1. I’m attached to an old faux satin fabric Chinese food take-out container pocket book. It’s dusty. I love it. I never use it. I don’t know what to do with it. It was a gift.
2. My Chinese take-out box is like my life these days: grand and broken down; beautiful and off beat; ornate and useless; full of potential, empty inside, happy and sad. Like life.
3. This is my life these days: nephew in a musical, living with me, singing all the time, throwing himself into it, full and rich. Me: proud of him, vicarious like an old, has-been theater person, over the hill, never reached the heights; loving every minute of it, the cast, the songs, the energy. Nephew comes home at 11p.m. pumped up after the show and wants to go out for a drink. Last night we went to Felicia’s. The exciting theater life. Then we go home and he starts cooking to wind down. He has to eat a lot. He burns up so much energy. I have to go to sleep. I’m working in the morning. The smells are so good and the conversation is flowing so I stay up too late and I eat a little something at midnight which gives me indigestion and interferes with my sleep. And there’s a steady flow of visitors passing through to watch him perform: his wife was here for 5 days, his aunt on his father’s side is here now, his friends Lula and Giovanni are arriving tomorrow, his dad is coming Sunday, his in-laws are coming next week some time. And why do I feel responsible for all of them? Is it because I can’t bear to miss anything? Do I get my fulfillment from other people? Am I empty inside like my Chinese box? Am I holding on to my youth like an old fool? Or am I just having a good time, a little debauched but not too bad. I’m not robbing banks. I’m just eating and drinking and staying up late and not stopping for a second. And I’m going to Grassroots too. Who do I think I am?
4. Stop judging, judging all the time. Who cares? What’s the difference? Indulgent thoughts. I’m lucky I can do all this. If I collapse, so be it. There are more important things in this world. Stop my mind. Let it go. Keep running. It’s a phase. It will end. Everything does.
5. Last Monday we put our old, sweet kitty to sleep. Her name was Pearl and we called her Snooky. She came to us 10 months old and pregnant 16 years ago. That first night she miscarried 9 dead babies while we midwife her, talking to the vet, on the phone all night long. Throughout her ordeal she let us pet her and she purred. We bonded irrevocably. And now, at the end, she was so sick. She hid under the couch, her little tail sticking out. And whenever I went down to see her she ran up to me to let me pet her and she purred. I sat on the rug and she walked around me in circles while I petted her and I sang to her and she purred.

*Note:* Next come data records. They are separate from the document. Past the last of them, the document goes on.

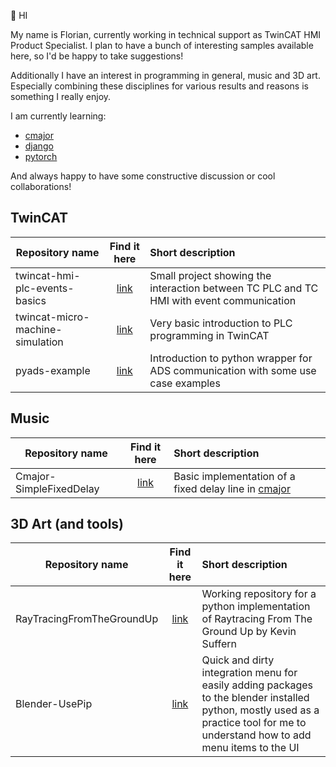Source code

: <!--
**Florian-Heringa/Florian-Heringa** is a ✨ _special_ ✨ repository because its `README.md` (this file) appears on your GitHub profile.

Here are some ideas to get you started:

- 🔭 I’m currently working on ...
- 🌱 I’m currently learning ...
- 👯 I’m looking to collaborate on ...
- 🤔 I’m looking for help with ...
- 💬 Ask me about ...
- 📫 How to reach me: ...
- 😄 Pronouns: ...
- ⚡ Fun fact: ...
-->

👋 HI

My name is Florian, currently working in technical support as TwinCAT HMI Product Specialist. I plan to have a bunch of interesting samples available here, so I'd be happy to take suggestions!

Additionally I have an interest in programming in general, music and 3D art. Especially combining these disciplines for various results and reasons is something I really enjoy.

I am currently learning:
- [cmajor](https://github.com/SoundStacks/cmajor)
- [django](https://github.com/django/django)
- [pytorch](https://github.com/pytorch/pytorch)

And always happy to have some constructive discussion or cool collaborations!

## TwinCAT

| Repository name        | Find it here           | Short description  |
| ------------- |:-------------:|:-----|
| twincat-hmi-plc-events-basics      | [link](https://github.com/Florian-Heringa/twincat-hmi-plc-events-basics) | Small project showing the interaction between TC PLC and TC HMI with event communication |
| twincat-micro-machine-simulation      | [link](https://github.com/Florian-Heringa/twincat-micro-machine-simulation)      |   Very basic introduction to PLC programming in TwinCAT |
| pyads-example | [link](https://github.com/Florian-Heringa/pyads-example)      |  Introduction to python wrapper for ADS communication with some use case examples |

## Music

| Repository name        | Find it here           | Short description  |
| ------------- |:-------------:| :----------------------------|
| Cmajor-SimpleFixedDelay| [link](https://github.com/Florian-Heringa/Cmajor-SimpleFixedDelay) | Basic implementation of a fixed delay line in [cmajor](https://github.com/SoundStacks/cmajor) |

## 3D Art (and tools)

| Repository name        | Find it here           | Short description  |
| ------------- |:-------------:| :----------------------------|
| RayTracingFromTheGroundUp | [link](https://github.com/Florian-Heringa/RayTracingFromTheGroundUp) | Working repository for a python implementation of Raytracing From The Ground Up by Kevin Suffern |
| Blender-UsePip | [link](https://github.com/Florian-Heringa/Blender-UsePip) | Quick and dirty integration menu for easily adding packages to the blender installed python, mostly used as a practice tool for me to understand how to add menu items to the UI |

6. I hold my feelings in a box. I close the box. I hold everything inside. I run around in circles. I’m too busy to feel. I hold myself together. I spread myself too thin. I hold my feelings in a box. I live a grand and broken life. My outside is ornate, faux satin red fabric, off-beat, old, dusty, yet still standing.
7. Today I’m here in writing group. Then I’ll go out for lunch. Then I’m working all afternoon. Then I’ll listen to music. When I get home I’ll see the nephew after his show. Maybe we’ll go for a drink. He’ll tell me how the performance went, the audience, the cast. I’ll listen passionately, vicariously. I’ll listen with all my heart.